**WHAT THE EXERCISE ASKS**
Repeat nothing but the lines below running from the one containing "## 📄 License" to the one containing "This project is". Keep both end lines.

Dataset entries
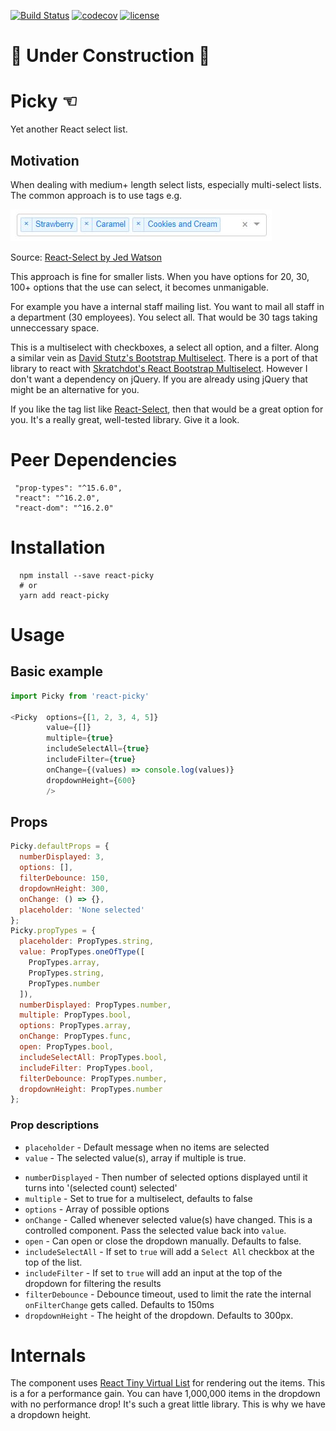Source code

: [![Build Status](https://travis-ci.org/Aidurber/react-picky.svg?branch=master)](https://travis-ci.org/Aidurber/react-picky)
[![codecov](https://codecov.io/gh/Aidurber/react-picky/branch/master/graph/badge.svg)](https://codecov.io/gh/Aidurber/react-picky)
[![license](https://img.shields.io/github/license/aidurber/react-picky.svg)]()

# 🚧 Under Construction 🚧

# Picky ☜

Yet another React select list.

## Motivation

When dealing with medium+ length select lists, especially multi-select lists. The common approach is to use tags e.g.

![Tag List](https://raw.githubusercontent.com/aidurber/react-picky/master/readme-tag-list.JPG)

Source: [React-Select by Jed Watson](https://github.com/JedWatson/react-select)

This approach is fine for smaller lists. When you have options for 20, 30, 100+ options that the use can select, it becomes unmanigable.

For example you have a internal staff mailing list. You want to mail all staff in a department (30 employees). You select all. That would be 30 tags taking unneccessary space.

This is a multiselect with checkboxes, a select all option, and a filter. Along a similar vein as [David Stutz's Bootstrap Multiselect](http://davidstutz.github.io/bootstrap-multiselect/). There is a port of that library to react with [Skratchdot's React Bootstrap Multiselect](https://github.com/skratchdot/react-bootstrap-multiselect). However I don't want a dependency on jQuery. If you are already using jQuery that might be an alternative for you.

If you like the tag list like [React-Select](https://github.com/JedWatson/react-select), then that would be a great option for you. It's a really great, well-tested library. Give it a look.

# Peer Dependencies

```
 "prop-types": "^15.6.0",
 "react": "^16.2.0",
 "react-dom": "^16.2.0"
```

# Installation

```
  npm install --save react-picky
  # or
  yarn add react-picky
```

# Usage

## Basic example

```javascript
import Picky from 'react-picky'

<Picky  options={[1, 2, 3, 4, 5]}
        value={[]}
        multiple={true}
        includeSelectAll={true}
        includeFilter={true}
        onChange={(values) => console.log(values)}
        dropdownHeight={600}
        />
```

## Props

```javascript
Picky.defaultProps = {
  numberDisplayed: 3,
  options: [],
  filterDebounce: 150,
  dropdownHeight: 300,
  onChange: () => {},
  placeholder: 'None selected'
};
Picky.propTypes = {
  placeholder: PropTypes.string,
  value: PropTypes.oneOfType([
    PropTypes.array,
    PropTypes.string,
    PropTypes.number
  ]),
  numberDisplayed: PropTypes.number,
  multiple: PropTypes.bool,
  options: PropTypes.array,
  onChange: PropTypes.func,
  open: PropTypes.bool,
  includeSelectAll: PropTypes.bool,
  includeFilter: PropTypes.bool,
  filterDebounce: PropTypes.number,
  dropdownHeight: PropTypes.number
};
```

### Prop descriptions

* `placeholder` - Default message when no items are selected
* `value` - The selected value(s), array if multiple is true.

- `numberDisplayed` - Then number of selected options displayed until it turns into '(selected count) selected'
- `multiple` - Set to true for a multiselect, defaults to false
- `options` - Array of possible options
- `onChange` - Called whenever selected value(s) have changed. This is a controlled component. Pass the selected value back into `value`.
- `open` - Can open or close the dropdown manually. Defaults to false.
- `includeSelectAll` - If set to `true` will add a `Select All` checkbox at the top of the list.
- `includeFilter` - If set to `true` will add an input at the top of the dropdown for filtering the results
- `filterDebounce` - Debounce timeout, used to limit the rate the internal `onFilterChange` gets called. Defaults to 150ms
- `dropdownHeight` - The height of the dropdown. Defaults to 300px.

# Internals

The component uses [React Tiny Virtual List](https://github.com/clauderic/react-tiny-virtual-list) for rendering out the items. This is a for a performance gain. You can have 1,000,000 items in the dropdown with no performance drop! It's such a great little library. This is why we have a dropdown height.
--
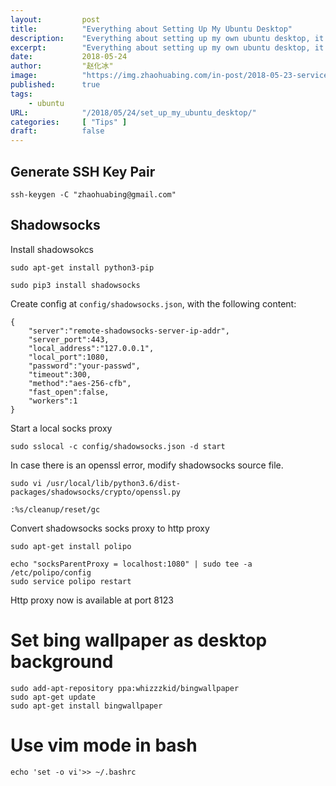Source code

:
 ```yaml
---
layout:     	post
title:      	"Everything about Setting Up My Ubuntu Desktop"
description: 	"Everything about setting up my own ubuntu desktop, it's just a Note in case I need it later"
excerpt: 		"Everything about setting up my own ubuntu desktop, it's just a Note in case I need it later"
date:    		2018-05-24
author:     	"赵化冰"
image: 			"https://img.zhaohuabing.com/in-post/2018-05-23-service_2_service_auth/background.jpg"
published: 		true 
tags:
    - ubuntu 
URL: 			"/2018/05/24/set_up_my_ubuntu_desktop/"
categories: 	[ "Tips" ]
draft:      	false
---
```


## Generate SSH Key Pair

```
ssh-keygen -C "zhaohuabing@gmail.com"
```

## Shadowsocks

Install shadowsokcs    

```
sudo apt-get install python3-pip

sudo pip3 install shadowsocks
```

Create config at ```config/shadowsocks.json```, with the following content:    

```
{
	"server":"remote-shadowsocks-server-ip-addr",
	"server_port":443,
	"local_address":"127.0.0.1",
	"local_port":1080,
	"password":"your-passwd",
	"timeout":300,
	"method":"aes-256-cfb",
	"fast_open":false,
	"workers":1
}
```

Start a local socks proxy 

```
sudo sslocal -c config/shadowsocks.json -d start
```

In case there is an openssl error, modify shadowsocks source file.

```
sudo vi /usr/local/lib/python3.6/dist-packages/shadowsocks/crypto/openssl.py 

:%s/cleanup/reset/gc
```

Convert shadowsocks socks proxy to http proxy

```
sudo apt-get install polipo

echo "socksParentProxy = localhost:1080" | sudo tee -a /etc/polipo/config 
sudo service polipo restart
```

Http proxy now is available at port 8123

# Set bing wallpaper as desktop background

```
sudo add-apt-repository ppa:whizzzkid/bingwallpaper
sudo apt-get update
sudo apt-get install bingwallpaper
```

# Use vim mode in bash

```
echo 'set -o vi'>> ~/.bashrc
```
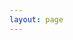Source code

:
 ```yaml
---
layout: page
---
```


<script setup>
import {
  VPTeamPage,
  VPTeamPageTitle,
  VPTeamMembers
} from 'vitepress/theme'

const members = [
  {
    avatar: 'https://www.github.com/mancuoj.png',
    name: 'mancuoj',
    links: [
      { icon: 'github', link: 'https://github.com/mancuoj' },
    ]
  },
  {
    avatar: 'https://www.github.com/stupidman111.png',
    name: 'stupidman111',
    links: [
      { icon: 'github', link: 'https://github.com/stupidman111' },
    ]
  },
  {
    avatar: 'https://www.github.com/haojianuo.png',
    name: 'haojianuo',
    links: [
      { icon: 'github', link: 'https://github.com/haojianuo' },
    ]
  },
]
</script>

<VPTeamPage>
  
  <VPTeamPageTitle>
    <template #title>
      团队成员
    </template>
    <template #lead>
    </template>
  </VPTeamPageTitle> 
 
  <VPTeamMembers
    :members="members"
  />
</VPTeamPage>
--
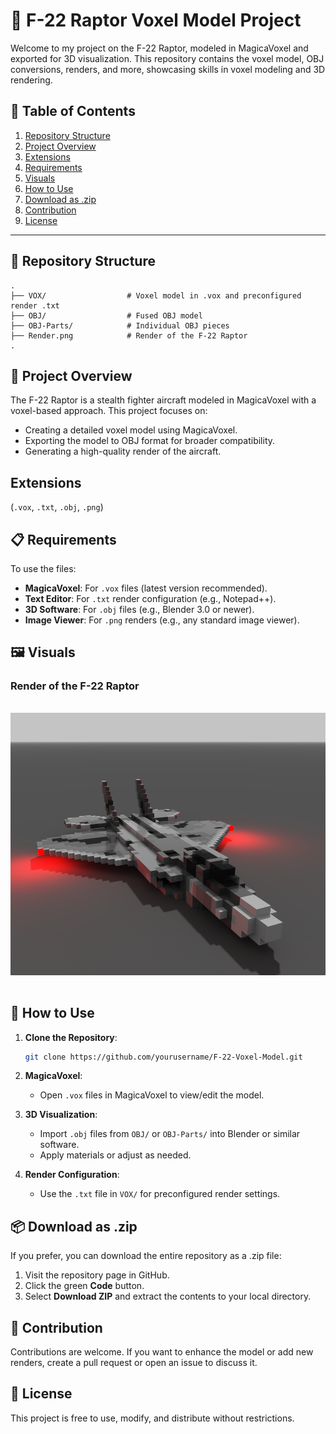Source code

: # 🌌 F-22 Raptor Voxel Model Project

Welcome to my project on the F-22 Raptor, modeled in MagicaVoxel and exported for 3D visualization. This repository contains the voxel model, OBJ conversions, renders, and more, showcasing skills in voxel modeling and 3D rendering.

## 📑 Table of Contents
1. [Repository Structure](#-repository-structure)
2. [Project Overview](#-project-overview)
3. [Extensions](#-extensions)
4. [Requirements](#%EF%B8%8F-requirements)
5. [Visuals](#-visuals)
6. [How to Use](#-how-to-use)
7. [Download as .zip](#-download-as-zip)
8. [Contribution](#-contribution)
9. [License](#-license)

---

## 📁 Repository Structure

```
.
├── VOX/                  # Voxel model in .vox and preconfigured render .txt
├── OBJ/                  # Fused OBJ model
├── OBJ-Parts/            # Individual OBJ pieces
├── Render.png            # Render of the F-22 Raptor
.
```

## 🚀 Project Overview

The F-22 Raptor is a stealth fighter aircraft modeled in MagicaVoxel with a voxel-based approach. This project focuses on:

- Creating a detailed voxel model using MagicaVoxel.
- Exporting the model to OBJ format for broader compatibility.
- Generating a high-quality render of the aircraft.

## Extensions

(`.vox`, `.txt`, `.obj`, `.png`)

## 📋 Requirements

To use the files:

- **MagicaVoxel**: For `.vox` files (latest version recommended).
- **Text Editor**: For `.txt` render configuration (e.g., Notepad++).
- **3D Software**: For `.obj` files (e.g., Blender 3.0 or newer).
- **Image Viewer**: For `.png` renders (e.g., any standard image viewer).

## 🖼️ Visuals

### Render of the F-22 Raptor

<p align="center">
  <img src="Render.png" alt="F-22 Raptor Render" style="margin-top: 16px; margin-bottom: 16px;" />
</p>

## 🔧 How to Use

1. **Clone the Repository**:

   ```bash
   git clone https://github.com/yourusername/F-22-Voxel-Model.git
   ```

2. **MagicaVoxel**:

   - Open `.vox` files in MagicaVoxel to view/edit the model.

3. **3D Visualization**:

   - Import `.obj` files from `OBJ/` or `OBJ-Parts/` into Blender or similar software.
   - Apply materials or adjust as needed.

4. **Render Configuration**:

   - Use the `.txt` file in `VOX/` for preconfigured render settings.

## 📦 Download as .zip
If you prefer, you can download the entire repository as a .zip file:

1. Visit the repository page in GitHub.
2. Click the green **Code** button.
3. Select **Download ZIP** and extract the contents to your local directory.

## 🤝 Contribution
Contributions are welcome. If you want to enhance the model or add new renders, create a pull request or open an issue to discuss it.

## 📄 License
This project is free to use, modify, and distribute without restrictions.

**ANSWER BOX**
## 📄 License
This project is free to use, modify, and distribute without restrictions.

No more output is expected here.